(ACTIVITY)
Below are entries; tally how many lines hold the string "notre" and answer with only that figure.

RAW DATA below:

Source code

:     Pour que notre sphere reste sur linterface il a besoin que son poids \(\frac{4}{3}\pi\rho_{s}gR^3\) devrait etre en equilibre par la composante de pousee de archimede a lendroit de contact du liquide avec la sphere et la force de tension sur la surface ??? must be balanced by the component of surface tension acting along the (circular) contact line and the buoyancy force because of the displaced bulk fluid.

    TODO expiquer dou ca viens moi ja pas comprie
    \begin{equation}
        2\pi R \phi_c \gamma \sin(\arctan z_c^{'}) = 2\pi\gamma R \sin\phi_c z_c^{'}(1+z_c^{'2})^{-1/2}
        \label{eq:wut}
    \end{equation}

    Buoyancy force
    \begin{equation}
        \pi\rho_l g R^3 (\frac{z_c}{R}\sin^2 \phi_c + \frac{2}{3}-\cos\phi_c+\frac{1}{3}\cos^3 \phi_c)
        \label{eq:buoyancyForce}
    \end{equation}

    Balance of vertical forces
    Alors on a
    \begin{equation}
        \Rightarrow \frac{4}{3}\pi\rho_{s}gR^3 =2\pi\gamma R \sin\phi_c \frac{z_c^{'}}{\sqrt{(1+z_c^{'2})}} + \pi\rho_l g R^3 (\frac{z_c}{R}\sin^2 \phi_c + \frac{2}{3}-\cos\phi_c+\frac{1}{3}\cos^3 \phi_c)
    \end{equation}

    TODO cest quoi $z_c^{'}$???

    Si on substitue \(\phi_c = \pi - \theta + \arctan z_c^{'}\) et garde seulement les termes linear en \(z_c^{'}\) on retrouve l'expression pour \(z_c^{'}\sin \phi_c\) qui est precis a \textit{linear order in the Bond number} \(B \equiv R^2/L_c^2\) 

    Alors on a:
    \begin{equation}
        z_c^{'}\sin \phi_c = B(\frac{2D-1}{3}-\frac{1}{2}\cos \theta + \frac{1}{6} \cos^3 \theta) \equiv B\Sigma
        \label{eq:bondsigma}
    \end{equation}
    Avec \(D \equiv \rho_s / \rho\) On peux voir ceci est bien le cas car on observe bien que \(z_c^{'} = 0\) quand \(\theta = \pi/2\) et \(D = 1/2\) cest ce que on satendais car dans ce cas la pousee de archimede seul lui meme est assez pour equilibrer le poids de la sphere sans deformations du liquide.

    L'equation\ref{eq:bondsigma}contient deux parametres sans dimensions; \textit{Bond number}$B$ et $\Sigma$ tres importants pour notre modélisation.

End of RAW DATA.

(WRITTEN REPLY)
2